Problem details: The records below must be transcribed exactly. Do not include the pictures.

:: Records provided

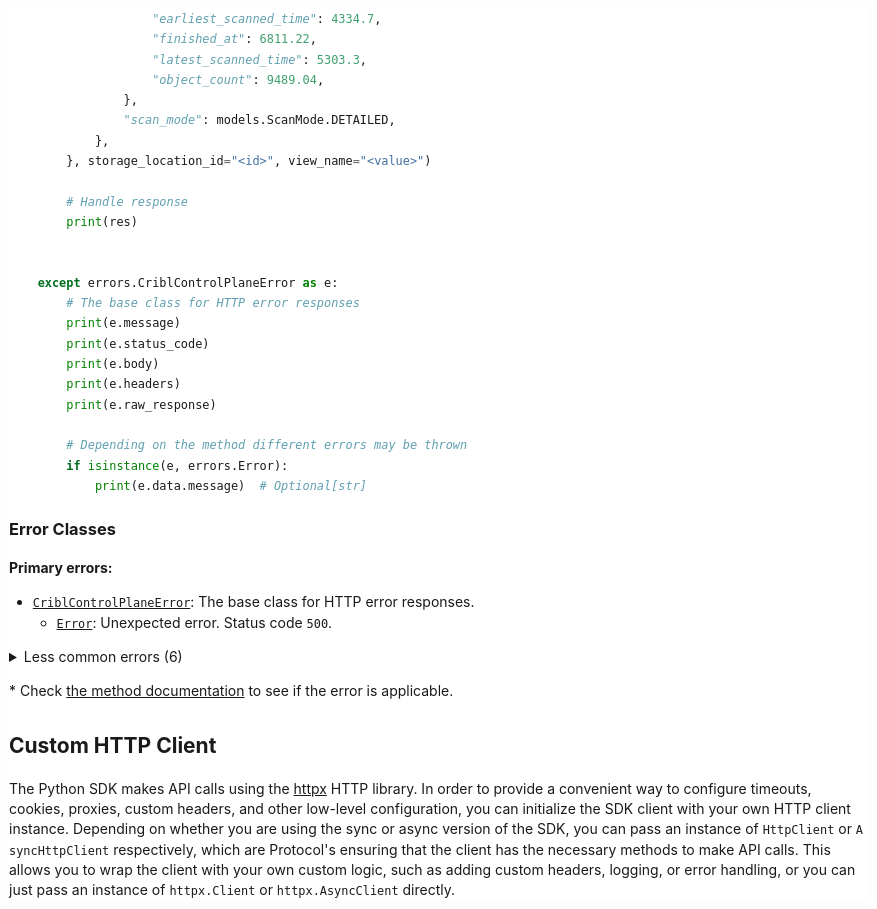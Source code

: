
 ```python
                    "earliest_scanned_time": 4334.7,
                    "finished_at": 6811.22,
                    "latest_scanned_time": 5303.3,
                    "object_count": 9489.04,
                },
                "scan_mode": models.ScanMode.DETAILED,
            },
        }, storage_location_id="<id>", view_name="<value>")

        # Handle response
        print(res)


    except errors.CriblControlPlaneError as e:
        # The base class for HTTP error responses
        print(e.message)
        print(e.status_code)
        print(e.body)
        print(e.headers)
        print(e.raw_response)

        # Depending on the method different errors may be thrown
        if isinstance(e, errors.Error):
            print(e.data.message)  # Optional[str]
```

### Error Classes
**Primary errors:**
* [`CriblControlPlaneError`](https://github.com/criblio/cribl_control_plane_sdk_python/blob/master/./src/cribl_control_plane/errors/criblcontrolplaneerror.py): The base class for HTTP error responses.
  * [`Error`](https://github.com/criblio/cribl_control_plane_sdk_python/blob/master/./src/cribl_control_plane/errors/error.py): Unexpected error. Status code `500`.

<details><summary>Less common errors (6)</summary></details>

\* Check [the method documentation](https://github.com/criblio/cribl_control_plane_sdk_python/blob/master/#available-resources-and-operations) to see if the error is applicable.



## Custom HTTP Client

The Python SDK makes API calls using the [httpx](https://www.python-httpx.org/) HTTP library.  In order to provide a convenient way to configure timeouts, cookies, proxies, custom headers, and other low-level configuration, you can initialize the SDK client with your own HTTP client instance.
Depending on whether you are using the sync or async version of the SDK, you can pass an instance of `HttpClient` or `AsyncHttpClient` respectively, which are Protocol's ensuring that the client has the necessary methods to make API calls.
This allows you to wrap the client with your own custom logic, such as adding custom headers, logging, or error handling, or you can just pass an instance of `httpx.Client` or `httpx.AsyncClient` directly.


[context-manager]: https://docs.python.org/3/reference/datamodel.html#context-managers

::::

Worked solution:
Source code

:
 ```python
                    "earliest_scanned_time": 4334.7,
                    "finished_at": 6811.22,
                    "latest_scanned_time": 5303.3,
                    "object_count": 9489.04,
                },
                "scan_mode": models.ScanMode.DETAILED,
            },
        }, storage_location_id="<id>", view_name="<value>")

        # Handle response
        print(res)


    except errors.CriblControlPlaneError as e:
        # The base class for HTTP error responses
        print(e.message)
        print(e.status_code)
        print(e.body)
        print(e.headers)
        print(e.raw_response)

        # Depending on the method different errors may be thrown
        if isinstance(e, errors.Error):
            print(e.data.message)  # Optional[str]
```

### Error Classes
**Primary errors:**
* [`CriblControlPlaneError`](https://github.com/criblio/cribl_control_plane_sdk_python/blob/master/./src/cribl_control_plane/errors/criblcontrolplaneerror.py): The base class for HTTP error responses.
  * [`Error`](https://github.com/criblio/cribl_control_plane_sdk_python/blob/master/./src/cribl_control_plane/errors/error.py): Unexpected error. Status code `500`.

<details><summary>Less common errors (6)</summary></details>

\* Check [the method documentation](https://github.com/criblio/cribl_control_plane_sdk_python/blob/master/#available-resources-and-operations) to see if the error is applicable.



## Custom HTTP Client

The Python SDK makes API calls using the [httpx](https://www.python-httpx.org/) HTTP library.  In order to provide a convenient way to configure timeouts, cookies, proxies, custom headers, and other low-level configuration, you can initialize the SDK client with your own HTTP client instance.
Depending on whether you are using the sync or async version of the SDK, you can pass an instance of `HttpClient` or `AsyncHttpClient` respectively, which are Protocol's ensuring that the client has the necessary methods to make API calls.
This allows you to wrap the client with your own custom logic, such as adding custom headers, logging, or error handling, or you can just pass an instance of `httpx.Client` or `httpx.AsyncClient` directly.


[context-manager]: https://docs.python.org/3/reference/datamodel.html#context-managers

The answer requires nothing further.